Copy every line of the data that contains the string "branch".

+++ Supplied material +++

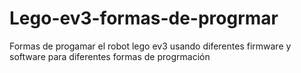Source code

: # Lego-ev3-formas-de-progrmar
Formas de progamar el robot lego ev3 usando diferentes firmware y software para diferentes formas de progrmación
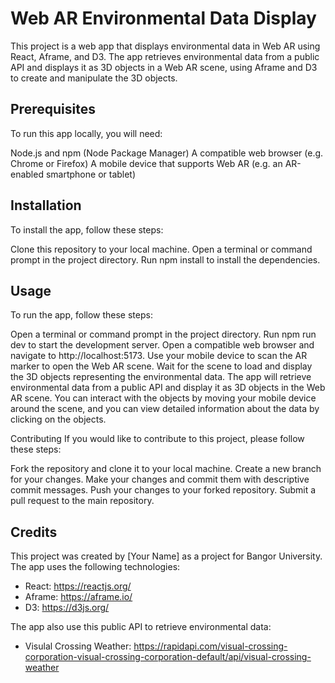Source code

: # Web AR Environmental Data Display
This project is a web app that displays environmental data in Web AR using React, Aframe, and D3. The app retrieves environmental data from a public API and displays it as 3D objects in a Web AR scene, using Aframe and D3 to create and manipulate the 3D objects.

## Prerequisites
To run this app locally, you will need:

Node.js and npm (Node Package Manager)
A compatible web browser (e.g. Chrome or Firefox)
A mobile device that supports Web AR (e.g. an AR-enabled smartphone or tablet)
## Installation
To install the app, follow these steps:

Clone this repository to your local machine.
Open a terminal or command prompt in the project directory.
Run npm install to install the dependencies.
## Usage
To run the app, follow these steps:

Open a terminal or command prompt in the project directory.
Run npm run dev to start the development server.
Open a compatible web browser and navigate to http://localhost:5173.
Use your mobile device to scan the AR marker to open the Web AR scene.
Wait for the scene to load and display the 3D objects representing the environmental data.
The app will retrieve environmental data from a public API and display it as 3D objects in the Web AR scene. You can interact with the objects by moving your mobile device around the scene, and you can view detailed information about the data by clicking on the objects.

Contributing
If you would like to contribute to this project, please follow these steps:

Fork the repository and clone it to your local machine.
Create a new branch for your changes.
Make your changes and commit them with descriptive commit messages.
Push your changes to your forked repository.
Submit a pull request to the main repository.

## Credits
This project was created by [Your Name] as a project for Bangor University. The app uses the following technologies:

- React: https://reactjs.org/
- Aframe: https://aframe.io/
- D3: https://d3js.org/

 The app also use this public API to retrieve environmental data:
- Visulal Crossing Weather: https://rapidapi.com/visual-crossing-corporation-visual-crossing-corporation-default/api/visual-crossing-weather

+++
+++ Supplied material +++

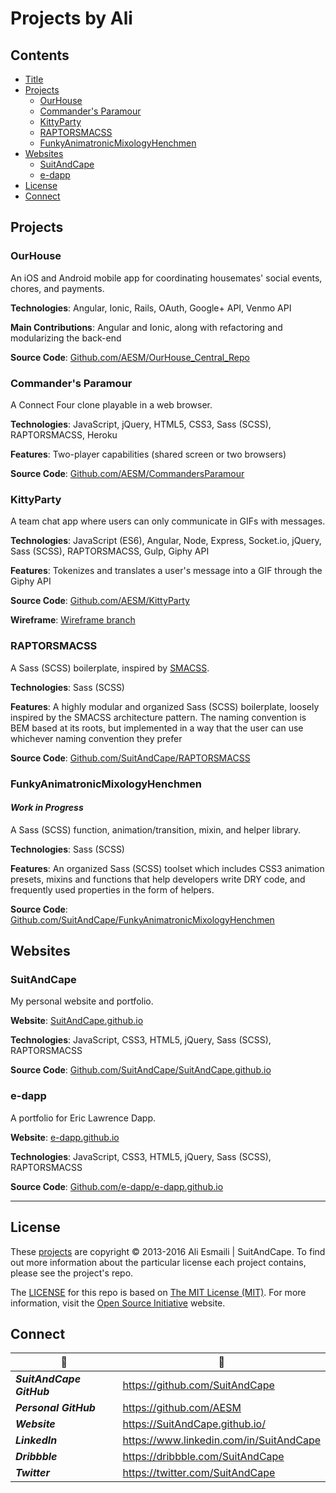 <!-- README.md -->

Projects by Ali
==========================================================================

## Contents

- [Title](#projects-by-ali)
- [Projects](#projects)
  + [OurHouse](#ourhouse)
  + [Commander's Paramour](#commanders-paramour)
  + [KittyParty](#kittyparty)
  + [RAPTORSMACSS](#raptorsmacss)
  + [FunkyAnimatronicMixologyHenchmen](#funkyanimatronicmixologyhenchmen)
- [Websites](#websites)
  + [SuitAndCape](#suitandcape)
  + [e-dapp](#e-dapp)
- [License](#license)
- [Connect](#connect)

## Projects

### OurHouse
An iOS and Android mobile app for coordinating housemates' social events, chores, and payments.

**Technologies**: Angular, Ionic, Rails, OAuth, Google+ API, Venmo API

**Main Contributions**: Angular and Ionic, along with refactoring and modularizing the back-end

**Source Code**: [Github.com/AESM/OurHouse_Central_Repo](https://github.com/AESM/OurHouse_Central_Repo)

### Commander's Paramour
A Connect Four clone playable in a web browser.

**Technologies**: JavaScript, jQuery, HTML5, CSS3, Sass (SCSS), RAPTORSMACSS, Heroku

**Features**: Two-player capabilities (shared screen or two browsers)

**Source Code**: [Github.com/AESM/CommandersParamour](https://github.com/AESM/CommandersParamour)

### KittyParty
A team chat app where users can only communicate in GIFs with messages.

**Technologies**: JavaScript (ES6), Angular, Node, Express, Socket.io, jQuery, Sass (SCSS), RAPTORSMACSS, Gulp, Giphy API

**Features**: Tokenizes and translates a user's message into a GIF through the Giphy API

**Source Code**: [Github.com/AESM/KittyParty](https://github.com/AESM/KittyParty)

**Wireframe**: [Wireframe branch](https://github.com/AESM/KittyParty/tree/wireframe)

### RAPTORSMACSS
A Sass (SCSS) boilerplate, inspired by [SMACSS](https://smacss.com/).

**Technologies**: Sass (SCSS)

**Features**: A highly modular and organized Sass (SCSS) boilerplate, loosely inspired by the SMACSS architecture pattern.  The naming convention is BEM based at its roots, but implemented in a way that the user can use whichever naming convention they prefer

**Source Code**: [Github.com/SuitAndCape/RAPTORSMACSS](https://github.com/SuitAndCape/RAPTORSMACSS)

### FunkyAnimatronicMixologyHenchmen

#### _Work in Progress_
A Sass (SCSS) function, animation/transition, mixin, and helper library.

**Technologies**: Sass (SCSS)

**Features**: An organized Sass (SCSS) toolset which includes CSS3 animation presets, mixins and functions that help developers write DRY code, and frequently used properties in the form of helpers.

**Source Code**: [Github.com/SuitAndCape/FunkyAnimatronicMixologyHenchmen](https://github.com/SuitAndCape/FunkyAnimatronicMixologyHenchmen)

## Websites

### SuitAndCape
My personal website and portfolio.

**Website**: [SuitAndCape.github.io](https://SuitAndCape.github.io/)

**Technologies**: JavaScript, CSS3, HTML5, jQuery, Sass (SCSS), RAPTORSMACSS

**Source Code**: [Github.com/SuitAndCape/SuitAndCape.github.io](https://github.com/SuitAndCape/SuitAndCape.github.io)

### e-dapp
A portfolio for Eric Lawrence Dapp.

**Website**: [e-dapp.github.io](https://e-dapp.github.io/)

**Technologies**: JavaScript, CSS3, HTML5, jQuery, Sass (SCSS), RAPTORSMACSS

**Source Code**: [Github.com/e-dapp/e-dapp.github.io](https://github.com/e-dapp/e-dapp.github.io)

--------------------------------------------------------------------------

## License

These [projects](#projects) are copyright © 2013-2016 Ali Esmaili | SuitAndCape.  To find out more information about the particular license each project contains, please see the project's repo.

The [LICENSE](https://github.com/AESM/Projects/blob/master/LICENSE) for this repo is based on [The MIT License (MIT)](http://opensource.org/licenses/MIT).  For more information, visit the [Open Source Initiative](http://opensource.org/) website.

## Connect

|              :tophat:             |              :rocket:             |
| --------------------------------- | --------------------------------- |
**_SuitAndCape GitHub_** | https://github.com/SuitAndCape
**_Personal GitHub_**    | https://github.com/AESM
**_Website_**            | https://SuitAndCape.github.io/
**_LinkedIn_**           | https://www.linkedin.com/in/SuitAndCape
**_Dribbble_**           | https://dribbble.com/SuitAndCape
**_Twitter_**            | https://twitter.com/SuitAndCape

+++

**Result of the task:**
Create a new branch for your changes.
**Wireframe**: [Wireframe branch](https://github.com/AESM/KittyParty/tree/wireframe)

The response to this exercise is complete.